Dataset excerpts
.....

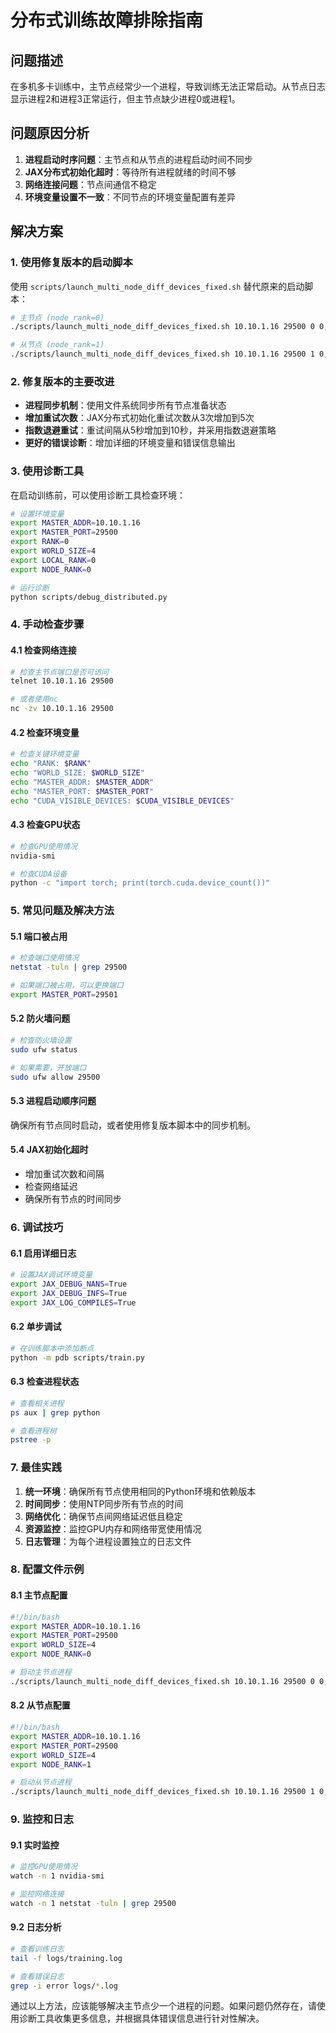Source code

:# 分布式训练故障排除指南

## 问题描述

在多机多卡训练中，主节点经常少一个进程，导致训练无法正常启动。从节点日志显示进程2和进程3正常运行，但主节点缺少进程0或进程1。

## 问题原因分析

1. **进程启动时序问题**：主节点和从节点的进程启动时间不同步
2. **JAX分布式初始化超时**：等待所有进程就绪的时间不够
3. **网络连接问题**：节点间通信不稳定
4. **环境变量设置不一致**：不同节点的环境变量配置有差异

## 解决方案

### 1. 使用修复版本的启动脚本

使用 `scripts/launch_multi_node_diff_devices_fixed.sh` 替代原来的启动脚本：

```bash
# 主节点 (node_rank=0)
./scripts/launch_multi_node_diff_devices_fixed.sh 10.10.1.16 29500 0 0,1 4 0

# 从节点 (node_rank=1)  
./scripts/launch_multi_node_diff_devices_fixed.sh 10.10.1.16 29500 1 0,1 4 2
```

### 2. 修复版本的主要改进

- **进程同步机制**：使用文件系统同步所有节点准备状态
- **增加重试次数**：JAX分布式初始化重试次数从3次增加到5次
- **指数退避重试**：重试间隔从5秒增加到10秒，并采用指数退避策略
- **更好的错误诊断**：增加详细的环境变量和错误信息输出

### 3. 使用诊断工具

在启动训练前，可以使用诊断工具检查环境：

```bash
# 设置环境变量
export MASTER_ADDR=10.10.1.16
export MASTER_PORT=29500
export RANK=0
export WORLD_SIZE=4
export LOCAL_RANK=0
export NODE_RANK=0

# 运行诊断
python scripts/debug_distributed.py
```

### 4. 手动检查步骤

#### 4.1 检查网络连接

```bash
# 检查主节点端口是否可访问
telnet 10.10.1.16 29500

# 或者使用nc
nc -zv 10.10.1.16 29500
```

#### 4.2 检查环境变量

```bash
# 检查关键环境变量
echo "RANK: $RANK"
echo "WORLD_SIZE: $WORLD_SIZE"
echo "MASTER_ADDR: $MASTER_ADDR"
echo "MASTER_PORT: $MASTER_PORT"
echo "CUDA_VISIBLE_DEVICES: $CUDA_VISIBLE_DEVICES"
```

#### 4.3 检查GPU状态

```bash
# 检查GPU使用情况
nvidia-smi

# 检查CUDA设备
python -c "import torch; print(torch.cuda.device_count())"
```

### 5. 常见问题及解决方法

#### 5.1 端口被占用

```bash
# 检查端口使用情况
netstat -tuln | grep 29500

# 如果端口被占用，可以更换端口
export MASTER_PORT=29501
```

#### 5.2 防火墙问题

```bash
# 检查防火墙设置
sudo ufw status

# 如果需要，开放端口
sudo ufw allow 29500
```

#### 5.3 进程启动顺序问题

确保所有节点同时启动，或者使用修复版本脚本中的同步机制。

#### 5.4 JAX初始化超时

- 增加重试次数和间隔
- 检查网络延迟
- 确保所有节点的时间同步

### 6. 调试技巧

#### 6.1 启用详细日志

```bash
# 设置JAX调试环境变量
export JAX_DEBUG_NANS=True
export JAX_DEBUG_INFS=True
export JAX_LOG_COMPILES=True
```

#### 6.2 单步调试

```bash
# 在训练脚本中添加断点
python -m pdb scripts/train.py
```

#### 6.3 检查进程状态

```bash
# 查看相关进程
ps aux | grep python

# 查看进程树
pstree -p
```

### 7. 最佳实践

1. **统一环境**：确保所有节点使用相同的Python环境和依赖版本
2. **时间同步**：使用NTP同步所有节点的时间
3. **网络优化**：确保节点间网络延迟低且稳定
4. **资源监控**：监控GPU内存和网络带宽使用情况
5. **日志管理**：为每个进程设置独立的日志文件

### 8. 配置文件示例

#### 8.1 主节点配置

```bash
#!/bin/bash
export MASTER_ADDR=10.10.1.16
export MASTER_PORT=29500
export WORLD_SIZE=4
export NODE_RANK=0

# 启动主节点进程
./scripts/launch_multi_node_diff_devices_fixed.sh 10.10.1.16 29500 0 0,1 4 0
```

#### 8.2 从节点配置

```bash
#!/bin/bash
export MASTER_ADDR=10.10.1.16
export MASTER_PORT=29500
export WORLD_SIZE=4
export NODE_RANK=1

# 启动从节点进程
./scripts/launch_multi_node_diff_devices_fixed.sh 10.10.1.16 29500 1 0,1 4 2
```

### 9. 监控和日志

#### 9.1 实时监控

```bash
# 监控GPU使用情况
watch -n 1 nvidia-smi

# 监控网络连接
watch -n 1 netstat -tuln | grep 29500
```

#### 9.2 日志分析

```bash
# 查看训练日志
tail -f logs/training.log

# 查看错误日志
grep -i error logs/*.log
```

通过以上方法，应该能够解决主节点少一个进程的问题。如果问题仍然存在，请使用诊断工具收集更多信息，并根据具体错误信息进行针对性解决。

.....

Work task
Where a line above contains the word "grep", copy that line.

The answer
netstat -tuln | grep 29500
ps aux | grep python
watch -n 1 netstat -tuln | grep 29500
grep -i error logs/*.log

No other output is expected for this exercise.